Work instructions — Take every line of the material below that includes the string "scarce" and copy it out.

***** Material provided

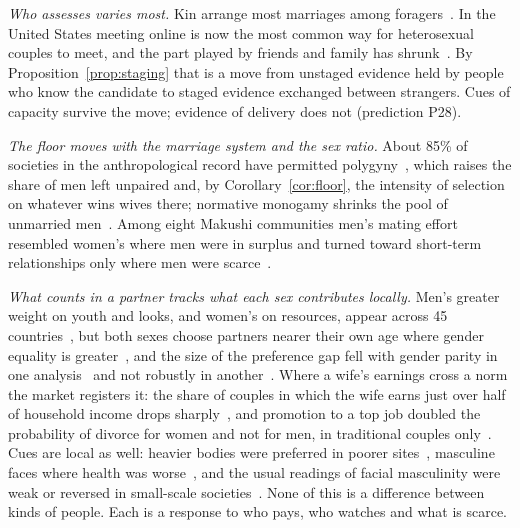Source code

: \emph{Who assesses varies most.} Kin arrange most marriages among foragers~\cite{walker2011}. In the United States meeting
online is now the most common way for heterosexual couples to meet, and the part played by friends and family has
shrunk~\cite{rosenfeld2019}. By Proposition~\ref{prop:staging} that is a move from unstaged evidence held by people who
know the candidate to staged evidence exchanged between strangers. Cues of capacity survive the move; evidence of delivery
does not (prediction P28).

\emph{The floor moves with the marriage system and the sex ratio.} About 85\% of societies in the anthropological record
have permitted polygyny~\cite{henrich2012}, which raises the share of men left unpaired and, by
Corollary~\ref{cor:floor}, the intensity of selection on whatever wins wives there; normative monogamy shrinks the pool of
unmarried men~\cite{henrich2012}. Among eight Makushi communities men's mating effort resembled women's where men were in
surplus and turned toward short-term relationships only where men were scarce~\cite{schacht2015}.

\emph{What counts in a partner tracks what each sex contributes locally.} Men's greater weight on youth and looks, and
women's on resources, appear across 45 countries~\cite{walter2020}, but both sexes choose partners nearer their own age
where gender equality is greater~\cite{walter2020}, and the size of the preference gap fell with gender parity in one
analysis~\cite{zentner2012} and not robustly in another~\cite{walter2020}. Where a wife's earnings cross a norm the market
registers it: the share of couples in which the wife earns just over half of household income drops
sharply~\cite{bertrand2015}, and promotion to a top job doubled the probability of divorce for women and not for men, in
traditional couples only~\cite{folke2020}. Cues are local as well: heavier bodies were preferred in poorer
sites~\cite{swami2010}, masculine faces where health was worse~\cite{debruine2010}, and the usual readings of facial
masculinity were weak or reversed in small-scale societies~\cite{scott2014}. None of this is a difference between kinds of
people. Each is a response to who pays, who watches and what is scarce.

**********

Solution to the exercise —
surplus and turned toward short-term relationships only where men were scarce~\cite{schacht2015}.
people. Each is a response to who pays, who watches and what is scarce.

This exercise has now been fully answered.